### Problem
From the records below, extract only the lines running from the line with "at this time." to the line with "but will be", both lines included, reproducing them exactly.

### Data
BEGIN
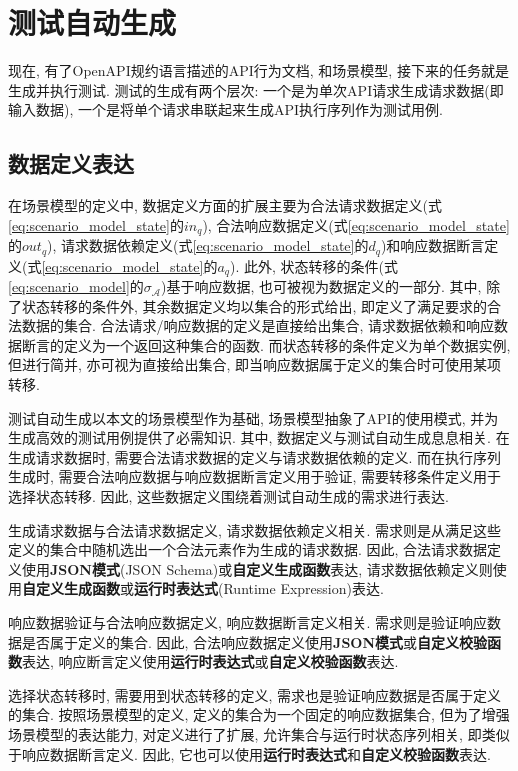 \chapter{测试自动生成}

    现在, 有了OpenAPI规约语言描述的API行为文档, 和场景模型, 接下来的任务就是生成并执行测试. 测试的生成有两个层次: 一个是为单次API请求生成请求数据(即输入数据), 一个是将单个请求串联起来生成API执行序列作为测试用例.
    
    \section{数据定义表达}
    
        在场景模型的定义中, 数据定义方面的扩展主要为合法请求数据定义(式\ref{eq:scenario_model_state}的$in_q$), 合法响应数据定义(式\ref{eq:scenario_model_state}的$out_q$), 请求数据依赖定义(式\ref{eq:scenario_model_state}的$d_q$)和响应数据断言定义(式\ref{eq:scenario_model_state}的$a_q$). 此外, 状态转移的条件(式\ref{eq:scenario_model}的$\sigma_{\mathcal{A}}$)基于响应数据, 也可被视为数据定义的一部分. 其中, 除了状态转移的条件外, 其余数据定义均以集合的形式给出, 即定义了满足要求的合法数据的集合. 合法请求/响应数据的定义是直接给出集合, 请求数据依赖和响应数据断言的定义为一个返回这种集合的函数. 而状态转移的条件定义为单个数据实例, 但进行简并, 亦可视为直接给出集合, 即当响应数据属于定义的集合时可使用某项转移.
        
        测试自动生成以本文的场景模型作为基础, 场景模型抽象了API的使用模式, 并为生成高效的测试用例提供了必需知识. 其中, 数据定义与测试自动生成息息相关. 在生成请求数据时, 需要合法请求数据的定义与请求数据依赖的定义. 而在执行序列生成时, 需要合法响应数据与响应数据断言定义用于验证, 需要转移条件定义用于选择状态转移. 因此, 这些数据定义围绕着测试自动生成的需求进行表达.
        
        生成请求数据与合法请求数据定义, 请求数据依赖定义相关. 需求则是从满足这些定义的集合中随机选出一个合法元素作为生成的请求数据. 因此, 合法请求数据定义使用\textbf{JSON模式}(JSON Schema)或\textbf{自定义生成函数}表达, 请求数据依赖定义则使用\textbf{自定义生成函数}或\textbf{运行时表达式}(Runtime Expression)表达.
        
        响应数据验证与合法响应数据定义, 响应数据断言定义相关. 需求则是验证响应数据是否属于定义的集合. 因此, 合法响应数据定义使用\textbf{JSON模式}或\textbf{自定义校验函数}表达, 响应断言定义使用\textbf{运行时表达式}或\textbf{自定义校验函数}表达.
        
        选择状态转移时, 需要用到状态转移的定义, 需求也是验证响应数据是否属于定义的集合. 按照场景模型的定义, 定义的集合为一个固定的响应数据集合, 但为了增强场景模型的表达能力, 对定义进行了扩展, 允许集合与运行时状态序列相关, 即类似于响应数据断言定义. 因此, 它也可以使用\textbf{运行时表达式}和\textbf{自定义校验函数}表达.
        

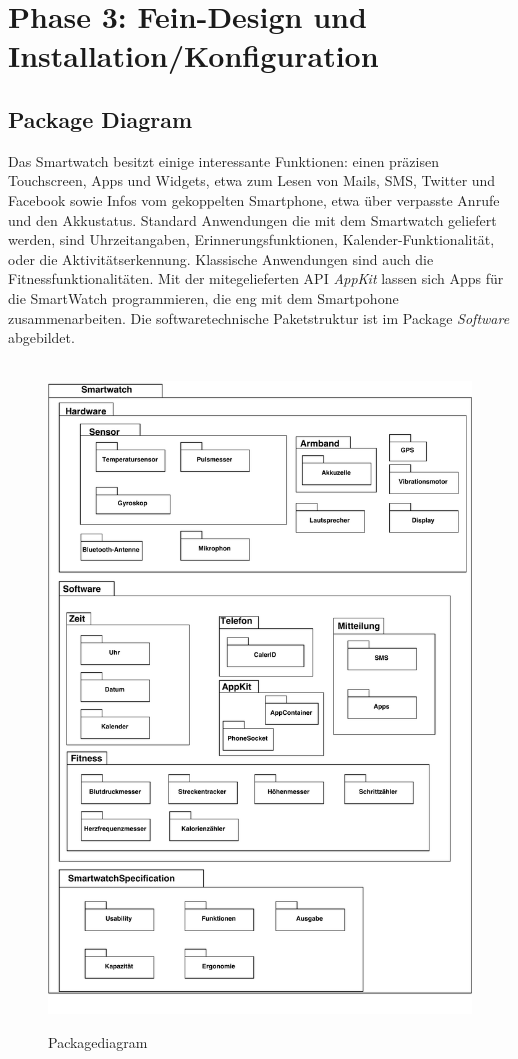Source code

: \chapter{Phase 3: Fein-Design und Installation/Konfiguration}

\section{Package Diagram}
Das Smartwatch besitzt einige interessante Funktionen: einen präzisen Touchscreen, Apps und Widgets, etwa zum Lesen von Mails, SMS, Twitter und Facebook sowie Infos vom gekoppelten Smartphone, etwa über verpasste Anrufe und den Akkustatus.
Standard Anwendungen die mit dem Smartwatch geliefert werden, sind Uhrzeitangaben, Erinnerungsfunktionen, Kalender-Funktionalität, oder die Aktivitätserkennung.
Klassische Anwendungen sind auch die Fitnessfunktionalitäten.
Mit der mitegelieferten API \textit{AppKit} lassen sich Apps für die SmartWatch programmieren, die eng mit dem Smartpohone zusammenarbeiten.
Die softwaretechnische Paketstruktur ist im Package \textit{Software} abgebildet.

\begin{figure}[h]
\centering\
\includegraphics[width=\textwidth]{img/PackagePhase2}
\caption{Packagediagram}\label{fig:package}
\end{figure}

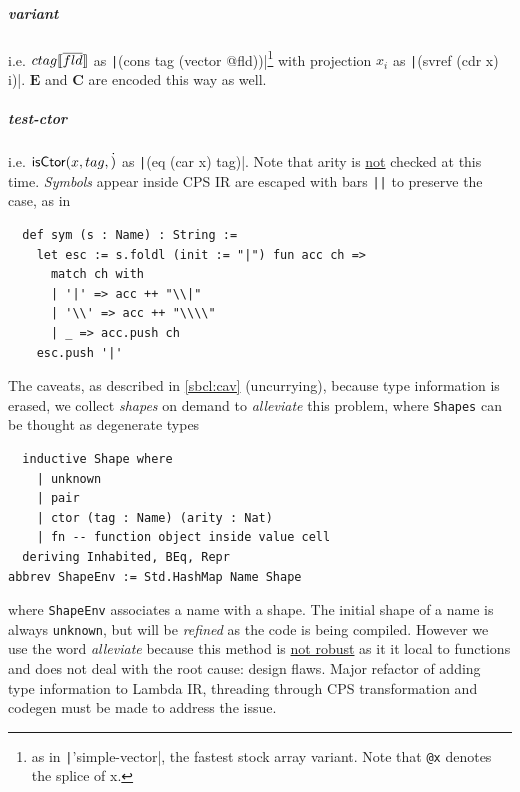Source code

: \documentclass[a4paper, 11pt]{article}
\theoremstyle{remark}\newtheorem*{remark}{Remark}
\theoremstyle{definition}\newtheorem*{definition}{Definition}
\begin{document}
\subparagraph*{variant} i.e. $ctag\sem{\overline{fld}}$ as \texttt|(cons tag (vector @fld))|\footnote{
as in \texttt|'simple-vector|, the fastest stock array variant. Note that \texttt{@x} denotes
the splice of x.
}
with projection $x_i$ as \texttt|(svref (cdr x) i)|. $\mathbf{E}$ and $\mathbf{C}$ are encoded
this way as well.
\subparagraph*{test-ctor} i.e. $\isctor(x, tag, \dot)$ as \texttt|(eq (car x) tag)|. Note that
arity is \underline{not} checked at this time.
\emph{Symbols} appear inside CPS IR are escaped with bars \texttt{||} to preserve the case, as in
\begin{verbatim}
  def sym (s : Name) : String :=
    let esc := s.foldl (init := "|") fun acc ch =>
      match ch with
      | '|' => acc ++ "\\|"
      | '\\' => acc ++ "\\\\"
      | _ => acc.push ch
    esc.push '|'
\end{verbatim}
The caveats, as described in \autoref{sbcl:cav} (uncurrying), because type information is erased, we
collect \emph{shapes} on demand to \emph{alleviate} this problem, where \texttt{Shapes} can be thought as degenerate types
\begin{verbatim}
  inductive Shape where
    | unknown
    | pair
    | ctor (tag : Name) (arity : Nat)
    | fn -- function object inside value cell
  deriving Inhabited, BEq, Repr
abbrev ShapeEnv := Std.HashMap Name Shape
\end{verbatim}
where \texttt{ShapeEnv} associates a name with a shape.
The initial shape of a name is always \texttt{unknown},
but will be \emph{refined} as the code is being compiled.
However we use the word \emph{alleviate} because this method is \underline{not robust} as it it local to functions and does not deal with the root cause: design flaws.
Major refactor of adding type information to Lambda IR, threading through CPS transformation and
codegen must be made to address the issue.
\end{document}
END
### Exercise solution
arity is \underline{not} checked at this time.
\emph{Symbols} appear inside CPS IR are escaped with bars \texttt{||} to preserve the case, as in
\begin{verbatim}
  def sym (s : Name) : String :=
    let esc := s.foldl (init := "|") fun acc ch =>
      match ch with
      | '|' => acc ++ "\\|"
      | '\\' => acc ++ "\\\\"
      | _ => acc.push ch
    esc.push '|'
\end{verbatim}
The caveats, as described in \autoref{sbcl:cav} (uncurrying), because type information is erased, we
collect \emph{shapes} on demand to \emph{alleviate} this problem, where \texttt{Shapes} can be thought as degenerate types
\begin{verbatim}
  inductive Shape where
    | unknown
    | pair
    | ctor (tag : Name) (arity : Nat)
    | fn -- function object inside value cell
  deriving Inhabited, BEq, Repr
abbrev ShapeEnv := Std.HashMap Name Shape
\end{verbatim}
where \texttt{ShapeEnv} associates a name with a shape.
The initial shape of a name is always \texttt{unknown},
but will be \emph{refined} as the code is being compiled.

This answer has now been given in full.